During the reigns of the Yongle, Hongxi, and Xuande emperors, the most esteemed poets were officials and members of the Hanlin Academy or the ministries. Their poetry was known as the "cabinet style" (taige ti), and like court theatre, it celebrated the emperor and Confucianism. Unlike the dazzling arias of the theatre, the style of these poets was not particularly impressive. The most notable poets of this genre were the "Three Yangs" (without family ties): Yang Shiqi (1365–1444), Yang Rong (1371–1440), and Yang Pu (1372–1446). Additionally, the fu genre was revived to honor Beijing, which had regained its status as the capital in 1420, similar to certain fu works from the Han dynasty.
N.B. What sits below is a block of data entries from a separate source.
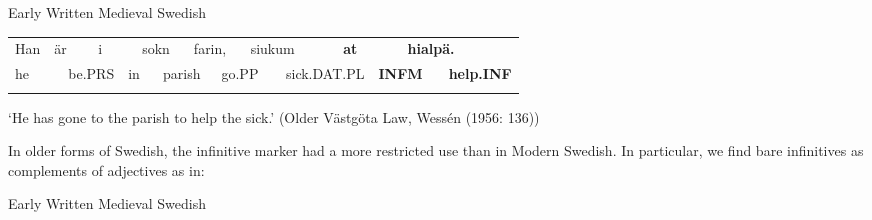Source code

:\begin{listWWNumileveli}
\item {}

\begin{styleExample}
Early Written Medieval Swedish

\end{styleExample}

\end{listWWNumileveli}

\begin{tabular}{llllllllllllllll}
\lsptoprule
Han & \multicolumn{2}{l}{är

} & \multicolumn{2}{l}{i

} & \multicolumn{2}{l}{sokn

} & \multicolumn{2}{l}{farin,

} & \multicolumn{2}{l}{siukum

} & \multicolumn{2}{l}{{\bfseries at}

} & \multicolumn{2}{l}{{\bfseries hialpä.}

} & \\
\multicolumn{2}{l}{he

} & \multicolumn{2}{l}{be.PRS

} & \multicolumn{2}{l}{in

} & \multicolumn{2}{l}{parish

} & \multicolumn{2}{l}{go.PP

} & \multicolumn{2}{l}{sick.DAT.PL

} & \multicolumn{2}{l}{{\bfseries INFM}

} & \multicolumn{2}{l}{{\bfseries help.INF}

}\\
\lspbottomrule
\end{tabular}

\begin{styleTranslation}
‘He has gone to the parish to help the sick.’ (Older Västgöta Law, Wessén (1956: 136)) 

\end{styleTranslation}

\begin{styleBodyTextFirst}
In older forms of Swedish, the infinitive marker had a more restricted use than in Modern Swedish. In particular, we find bare infinitives as complements of adjectives as in:

\end{styleBodyTextFirst}

\begin{listWWNumileveli}
\item {}

\begin{styleExample}
Early Written Medieval Swedish

\end{styleExample}

\end{listWWNumileveli}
Scholars soon recognized the limitations of this style and began to expand their modes of expression. For example, Wang Ao (1450–1524), a member of the Hanlin Academy, retired to Suzhou and praised the beauty of his retreat in his poetry, inspired by the works of Tao Yuanming (4th century). The main proponent of the revitalization of the cabinet style (in poetry and essays) through admiration for writers of previous dynasties was Li Dongyang, a high-ranking official and arbiter of literary elegance during his time.

In the 1500s, a group known as the "Earlier Seven Masters" emerged, led by Li Mengyang, who championed the fugu movement. Their main goal was to revitalize poetry by placing a strong emphasis on emotion (qing), drawing inspiration from the poetry of the Tang dynasty. They were influenced by the philosopher Wang Yangming, who believed in innate moral knowledge and was also a respected poet of his time. This focus on emotion led them to value the spontaneity found in popular songs. The Earlier Seven Masters had differing views on poetry. For example, Li Mengyang and He Jingming held opposing views on the concept of fa ("law, rules"). He believed that rules were like a raft that could be discarded once the river was crossed, while Li saw them as a framework that should not be surpassed by the individuality of the poet. In the 1550s, the movement continued with the "Latter Seven Masters", which included Li Panlong, Wang Shizhen, Xie Zhen (1495–1575), and Zong Chen (1525–1560).

The Suzhou poetic school has a limited influence, with its main representatives Shen Zhou, Zhu Yunming, Wen Zhengming, and Tang Yin being known primarily as painters or calligraphers. However, it played a significant role in the renaissance of Suzhou as a major cultural center. Like the previous Seven Masters, the Suzhou school aimed to restore poetry to its lyrical character and saw itself as the successor to the poetry of Gao Qi. Wen Zhengming, who had a studio in the Humble Administrator's Garden, was renowned for his poems about the garden and for his two albums that combined painting, poetry, and calligraphy. Tang Yin, on the other hand, was known for his paintings of female figures and the poems he wrote about them, making him a representative of the femininity in Suzhou culture. Before Tang Yin, several poetesses gained recognition in Suzhou, including Meng Shuqing (fl. 1476).